***** Input records
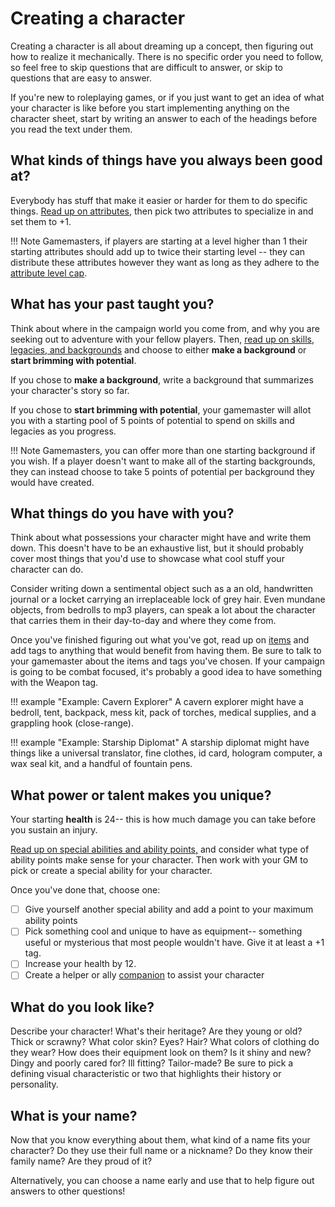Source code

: # Creating a character
Creating a character is all about dreaming up a concept, then figuring out how to realize it mechanically. There is no specific order you need to follow, so feel free to skip questions that are difficult to answer, or skip to questions that are easy to answer.

If you're new to roleplaying games, or if you just want to get an idea of what your character is like before you start implementing anything on the character sheet, start by writing an answer to each of the headings before you read the text under them.

## What kinds of things have you always been good at?

Everybody has stuff that make it easier or harder for them to do specific things. [Read up on attributes](../character/attributes.md), then pick two attributes to specialize in and set them to +1.

!!! Note
    Gamemasters, if players are starting at a level higher than 1 their starting attributes should add up to twice their starting level -- they can distribute these attributes however they want as long as they adhere to the [attribute level cap](../character/attributes.md#improving-attributes).

## What has your past taught you?
Think about where in the campaign world you come from, and why you are seeking out to adventure with your fellow players. Then, [read up on skills, legacies, and backgrounds](../character/backgrounds.md) and choose to either **make a background** or **start brimming with potential**.

If you chose to **make a background**, write a background that summarizes your character's story so far.

If you chose to **start brimming with potential**, your gamemaster will allot you with a starting pool of 5 points of potential to spend on skills and legacies as you progress.

!!! Note
	Gamemasters, you can offer more than one starting background if you wish. If a player doesn't want to make all of the starting backgrounds, they can instead choose to take 5 points of potential per background they would have created.

## What things do you have with you?
Think about what possessions your character might have and write them down. This doesn't have to be an exhaustive list, but it should probably cover most things that you'd use to showcase what cool stuff your character can do. 

Consider writing down a sentimental object such as a an old, handwritten journal or a locket carrying an irreplaceable lock of grey hair. Even mundane objects, from bedrolls to mp3 players, can speak a lot about the character that carries them in their day-to-day and where they come from. 

Once you've finished figuring out what you've got, read up on [items](../character/equipment.md) and add tags to anything that would benefit from having them. Be sure to talk to your gamemaster about the items and tags you've chosen. If your campaign is going to be combat focused, it's probably a good idea to have something with the Weapon tag.

!!! example "Example: Cavern Explorer"
	A cavern explorer might have a bedroll, tent, backpack, mess kit, pack of torches, medical supplies, and a grappling hook (close-range).

!!! example "Example: Starship Diplomat"
	A starship diplomat might have things like a universal translator, fine clothes, id card, hologram computer, a wax seal kit, and a handful of fountain pens.

## What power or talent makes you unique?
Your starting **health** is 24-- this is how much damage you can take before you sustain an injury.

[Read up on special abilities and ability points,](special_abilities.md) and consider what type of ability points make sense for your character. Then work with your GM to pick or create a special ability for your character.

Once you've done that, choose one:

* [ ] Give yourself another special ability and add a point to your maximum ability points
* [ ] Pick something cool and unique to have as equipment-- something useful or mysterious that most people wouldn't have. Give it at least a +1 tag.
* [ ] Increase your health by 12.
* [ ] Create a helper or ally [companion](../character/companions.md) to assist your character

## What do you look like?

Describe your character! What's their heritage? Are they young or old?  Thick or scrawny? What color skin? Eyes? Hair? What colors of clothing do they wear? How does their equipment look on them? Is it shiny and new? Dingy and poorly cared for? Ill fitting? Tailor-made? Be sure to pick a defining visual characteristic or two that highlights their history or personality.

## What is your name?

Now that you know everything about them, what kind of a name fits your character? Do they use their full name or a nickname? Do they know their family name? Are they proud of it?

Alternatively, you can choose a name early and use that to help figure out answers to other questions!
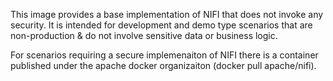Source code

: This image provides a base implementation of NIFI that does not invoke any security.   It is intended for development and demo type scenarios that are non-production & do not involve sensitive data or business logic.  

For scenarios requiring a secure implemenaiton of NIFI there is a container published under the apache docker organizaiton (docker pull apache/nifi).

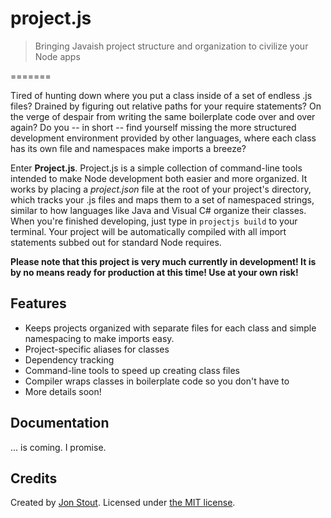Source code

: # project.js
> Bringing Javaish project structure and organization to civilize your Node apps

=======

Tired of hunting down where you put a class inside of a set of endless .js files? Drained by figuring out relative paths for your require statements? On the verge of despair from writing the same boilerplate code over and over again? Do you -- in short -- find yourself missing the more structured development environment provided by other languages, where each class has its own file and namespaces make imports a breeze?

Enter **Project.js**. Project.js is a simple collection of command-line tools intended to make Node development both easier and more organized. It works by placing a *project.json* file at the root of your project's directory, which tracks your .js files and maps them to a set of namespaced strings, similar to how languages like Java and Visual C# organize their classes. When you're finished developing, just type in `projectjs build` to your terminal. Your project will be automatically compiled with all import statements subbed out for standard Node requires.

**Please note that this project is very much currently in development! It is by no means ready for production at this time! Use at your own risk!**

## Features

* Keeps projects organized with separate files for each class and simple namespacing to make imports easy.
* Project-specific aliases for classes
* Dependency tracking
* Command-line tools to speed up creating class files
* Compiler wraps classes in boilerplate code so you don't have to
* More details soon!

## Documentation

... is coming. I promise.

## Credits

Created by [Jon Stout](http://www.jonstout.net). Licensed under [the MIT license](http://opensource.org/licenses/MIT).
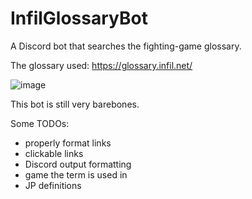 # InfilGlossaryBot

A Discord bot that searches the fighting-game glossary.

The glossary used: https://glossary.infil.net/

![image](https://github.com/Sophon/InfilGlossaryBot/assets/9089332/180dda5e-66ef-4921-bb6f-f870cf19639b)


This bot is still very barebones.

Some TODOs:
- properly format links
- clickable links
- Discord output formatting
- game the term is used in
- JP definitions
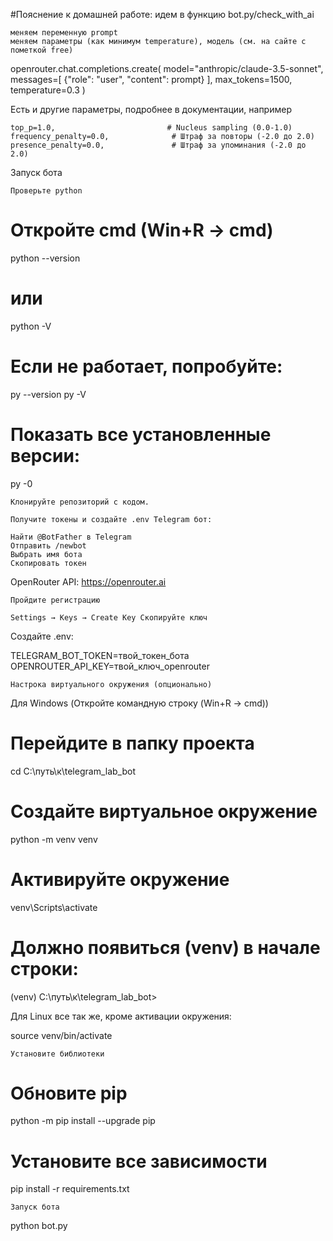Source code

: #Пояснение к домашней работе: идем в функцию bot.py/check_with_ai

    меняем переменную prompt
    меняем параметры (как минимум temperature), модель (см. на сайте c пометкой free)

openrouter.chat.completions.create(
            model="anthropic/claude-3.5-sonnet",
            messages=[
                {"role": "user", "content": prompt}
            ],
            max_tokens=1500,
            temperature=0.3
        )

Есть и другие параметры, подробнее в документации, например

    top_p=1.0,                         # Nucleus sampling (0.0-1.0)
    frequency_penalty=0.0,              # Штраф за повторы (-2.0 до 2.0)
    presence_penalty=0.0,               # Штраф за упоминания (-2.0 до 2.0)

Запуск бота

    Проверьте python

# Откройте cmd (Win+R → cmd)
python --version
# или
python -V

# Если не работает, попробуйте:
py --version
py -V

# Показать все установленные версии:
py -0

    Клонируйте репозиторий с кодом.

    Получите токены и создайте .env Telegram бот:

    Найти @BotFather в Telegram
    Отправить /newbot
    Выбрать имя бота
    Скопировать токен

OpenRouter API: https://openrouter.ai

    Пройдите регистрацию

    Settings → Keys → Create Key Скопируйте ключ

Создайте .env:

TELEGRAM_BOT_TOKEN=твой_токен_бота
OPENROUTER_API_KEY=твой_ключ_openrouter

    Настрока виртуального окружения (опционально)

Для Windows (Откройте командную строку (Win+R → cmd))

# Перейдите в папку проекта
cd C:\путь\к\telegram_lab_bot

# Создайте виртуальное окружение
python -m venv venv

# Активируйте окружение
venv\Scripts\activate

# Должно появиться (venv) в начале строки:
(venv) C:\путь\к\telegram_lab_bot>

Для Linux все так же, кроме активации окружения:

source venv/bin/activate

    Установите библиотеки

# Обновите pip
python -m pip install --upgrade pip

# Установите все зависимости
pip install -r requirements.txt

    Запуск бота

python bot.py
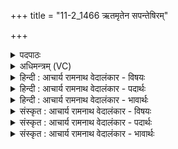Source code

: +++
title = "11-2_1466 ऋतमृतेन सपन्तेषिरम्"

+++
<details><summary>पदपाठः</summary>

ऋ꣣त꣢म्। ऋ꣣ते꣡न꣢। स꣡प꣢꣯न्ता। इ꣣षिर꣢म्। द꣡क्ष꣢꣯म्। आ꣣शातेइ꣡ति꣢। अ꣣द्रु꣡हा꣢। अ꣣। द्रु꣡हा꣢꣯। दे꣣वौ꣢। व꣣र्धेतेइ꣡ति꣢। १४६६।
</details>

<details><summary>अधिमन्त्रम् (VC)</summary>

- मित्रावरुणौ
- यजत आत्रेयः
- गायत्री
- षड्जः
</details>

<details><summary>हिन्दी : आचार्य रामनाथ वेदालंकार - विषयः</summary>

अगले मन्त्र में पुनः ब्राह्मण-क्षत्रिय का विषय वर्णित है।
</details>

<details><summary>हिन्दी : आचार्य रामनाथ वेदालंकार - पदार्थः</summary>

पदार्थान्वयभाषाः -  ये मित्र-वरुण अर्थात् ब्राह्मण-क्षत्रिय(ऋतम्)राष्ट्र-यज्ञ की(ऋतेन)सत्य ब्रह्मबल वा सत्य क्षात्रबल से(सपन्ता)सेवा करते हुए(इषिरम्)प्रेरक(दक्षम्)उत्साह को(आशाते)प्राप्त करते हैं।(अद्रुहा)आपस में द्रोह न करनेवाले(देवौ)ब्रह्मवर्चस वा क्षात्र तेज से प्रकाशमान,दानादि गुणों से युक्त ये(वर्धेते)वृद्धि प्राप्त करते हैं ॥२॥
</details>

<details><summary>हिन्दी : आचार्य रामनाथ वेदालंकार - भावार्थः</summary>

भावार्थभाषाः -  आपस में द्रोह न करते हुए,अपितु सहयोग करते हुए ब्राह्मण और क्षत्रिय ब्रह्मबल और क्षात्रबल का उपयोग करके स्वयं बढ़ते हुए राष्ट्र को भी बढ़ाते हैं ॥२॥
</details>

<details><summary>संस्कृत : आचार्य रामनाथ वेदालंकार - विषयः</summary>

अथ पुनरपि ब्राह्मणक्षत्रियविषयमाह।
</details>

<details><summary>संस्कृत : आचार्य रामनाथ वेदालंकार - पदार्थः</summary>

पदार्थान्वयभाषाः -  इमौ मित्रावरुणौ ब्राह्मणक्षत्रियौ(ऋतम्)राष्ट्रयज्ञम्।[ऋतस्य योगे यज्ञस्य योगे इति यास्कः। निरु० ६।२२।] (ऋतेन)सत्येन ब्रह्मबलेन क्षात्रबलेन च(सपन्ता)सपन्तौ परिचरन्तौ।[सपतिः परिचरणकर्मा। निघं० ३।५।] (इषिरम्)प्रेरकम्(दक्षम्)उत्साहम्(आशाते)व्याप्नुतः।[इषिरम्—इष गतौ दिवादिः।‘इषिमदि०’उ० १।५१ इत्यनेन किरच् प्रत्ययः। दक्षम् दक्षतिरुत्साहकर्मा। निरु० १।६।] (अद्रुहा)अद्रुहौ परस्परम् अद्रोग्धारौ, (देवौ)ब्रह्मवर्चसेन क्षात्रेण च तेजसा प्रकाशमानौ दानादिगुणयुक्तौ इमौ(वर्धेते)वृद्धिं प्राप्नुतः ॥२॥२
</details>

<details><summary>संस्कृत : आचार्य रामनाथ वेदालंकार - भावार्थः</summary>

भावार्थभाषाः -  परस्परं द्रोहमकुर्वाणौ प्रत्युत सहयोगं कुर्वन्तौ ब्राह्मणक्षत्रियौ ब्रह्मबलं क्षात्रबलं चोपयुज्य स्वयं वर्धमानौ राष्ट्रमपि वर्धयेते ॥२॥
</details>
**********
> [Work to complete]: Among the lines of the entries above, count those containing the string "much". Write the number alone.

> [Result for this task]: 2